◆ WHAT TO WORK ON
Once more, print the records exactly as given.

Stored data entries:

-----

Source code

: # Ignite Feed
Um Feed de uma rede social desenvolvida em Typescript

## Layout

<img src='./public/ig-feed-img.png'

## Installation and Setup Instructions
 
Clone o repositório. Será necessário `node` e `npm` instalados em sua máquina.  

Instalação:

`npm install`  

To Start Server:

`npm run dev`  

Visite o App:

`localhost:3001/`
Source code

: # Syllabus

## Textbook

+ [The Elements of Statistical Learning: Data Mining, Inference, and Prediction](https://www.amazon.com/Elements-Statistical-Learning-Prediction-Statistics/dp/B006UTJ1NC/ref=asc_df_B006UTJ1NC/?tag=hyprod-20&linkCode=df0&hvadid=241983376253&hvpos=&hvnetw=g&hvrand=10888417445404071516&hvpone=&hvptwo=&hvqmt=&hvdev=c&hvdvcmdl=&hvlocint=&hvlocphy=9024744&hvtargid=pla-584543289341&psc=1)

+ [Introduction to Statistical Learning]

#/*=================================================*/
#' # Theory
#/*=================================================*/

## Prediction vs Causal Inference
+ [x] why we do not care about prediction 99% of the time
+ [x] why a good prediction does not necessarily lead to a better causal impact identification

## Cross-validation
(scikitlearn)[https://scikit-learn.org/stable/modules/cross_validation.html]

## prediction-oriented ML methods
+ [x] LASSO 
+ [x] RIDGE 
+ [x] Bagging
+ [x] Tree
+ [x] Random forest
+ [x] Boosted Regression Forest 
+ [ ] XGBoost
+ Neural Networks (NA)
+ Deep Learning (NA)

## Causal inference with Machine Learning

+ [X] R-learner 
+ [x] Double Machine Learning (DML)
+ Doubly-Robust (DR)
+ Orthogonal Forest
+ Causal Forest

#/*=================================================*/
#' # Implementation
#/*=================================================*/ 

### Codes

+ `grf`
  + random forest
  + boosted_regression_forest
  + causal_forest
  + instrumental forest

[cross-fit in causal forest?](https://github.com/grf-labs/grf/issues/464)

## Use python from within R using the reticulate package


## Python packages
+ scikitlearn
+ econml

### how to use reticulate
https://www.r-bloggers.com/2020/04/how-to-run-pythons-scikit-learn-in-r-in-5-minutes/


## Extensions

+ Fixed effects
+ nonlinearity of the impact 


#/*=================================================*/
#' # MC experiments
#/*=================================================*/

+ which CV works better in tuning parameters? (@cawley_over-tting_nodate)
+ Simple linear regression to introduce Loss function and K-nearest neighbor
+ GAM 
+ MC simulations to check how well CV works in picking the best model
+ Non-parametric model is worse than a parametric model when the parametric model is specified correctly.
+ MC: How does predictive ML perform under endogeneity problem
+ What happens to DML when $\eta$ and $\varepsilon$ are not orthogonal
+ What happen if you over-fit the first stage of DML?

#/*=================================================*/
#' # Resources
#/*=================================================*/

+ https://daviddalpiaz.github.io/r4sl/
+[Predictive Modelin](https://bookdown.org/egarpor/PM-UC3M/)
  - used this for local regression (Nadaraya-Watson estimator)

-----

◆ TASK ANSWER
Source code

: # Ignite Feed
Um Feed de uma rede social desenvolvida em Typescript

## Layout

<img src='./public/ig-feed-img.png'

## Installation and Setup Instructions
 
Clone o repositório. Será necessário `node` e `npm` instalados em sua máquina.  

Instalação:

`npm install`  

To Start Server:

`npm run dev`  

Visite o App:

`localhost:3001/`
Source code

: # Syllabus

## Textbook

+ [The Elements of Statistical Learning: Data Mining, Inference, and Prediction](https://www.amazon.com/Elements-Statistical-Learning-Prediction-Statistics/dp/B006UTJ1NC/ref=asc_df_B006UTJ1NC/?tag=hyprod-20&linkCode=df0&hvadid=241983376253&hvpos=&hvnetw=g&hvrand=10888417445404071516&hvpone=&hvptwo=&hvqmt=&hvdev=c&hvdvcmdl=&hvlocint=&hvlocphy=9024744&hvtargid=pla-584543289341&psc=1)

+ [Introduction to Statistical Learning]

#/*=================================================*/
#' # Theory
#/*=================================================*/

## Prediction vs Causal Inference
+ [x] why we do not care about prediction 99% of the time
+ [x] why a good prediction does not necessarily lead to a better causal impact identification

## Cross-validation
(scikitlearn)[https://scikit-learn.org/stable/modules/cross_validation.html]

## prediction-oriented ML methods
+ [x] LASSO 
+ [x] RIDGE 
+ [x] Bagging
+ [x] Tree
+ [x] Random forest
+ [x] Boosted Regression Forest 
+ [ ] XGBoost
+ Neural Networks (NA)
+ Deep Learning (NA)

## Causal inference with Machine Learning

+ [X] R-learner 
+ [x] Double Machine Learning (DML)
+ Doubly-Robust (DR)
+ Orthogonal Forest
+ Causal Forest

#/*=================================================*/
#' # Implementation
#/*=================================================*/ 

### Codes

+ `grf`
  + random forest
  + boosted_regression_forest
  + causal_forest
  + instrumental forest

[cross-fit in causal forest?](https://github.com/grf-labs/grf/issues/464)

## Use python from within R using the reticulate package


## Python packages
+ scikitlearn
+ econml

### how to use reticulate
https://www.r-bloggers.com/2020/04/how-to-run-pythons-scikit-learn-in-r-in-5-minutes/


## Extensions

+ Fixed effects
+ nonlinearity of the impact 


#/*=================================================*/
#' # MC experiments
#/*=================================================*/

+ which CV works better in tuning parameters? (@cawley_over-tting_nodate)
+ Simple linear regression to introduce Loss function and K-nearest neighbor
+ GAM 
+ MC simulations to check how well CV works in picking the best model
+ Non-parametric model is worse than a parametric model when the parametric model is specified correctly.
+ MC: How does predictive ML perform under endogeneity problem
+ What happens to DML when $\eta$ and $\varepsilon$ are not orthogonal
+ What happen if you over-fit the first stage of DML?

#/*=================================================*/
#' # Resources
#/*=================================================*/

+ https://daviddalpiaz.github.io/r4sl/
+[Predictive Modelin](https://bookdown.org/egarpor/PM-UC3M/)
  - used this for local regression (Nadaraya-Watson estimator)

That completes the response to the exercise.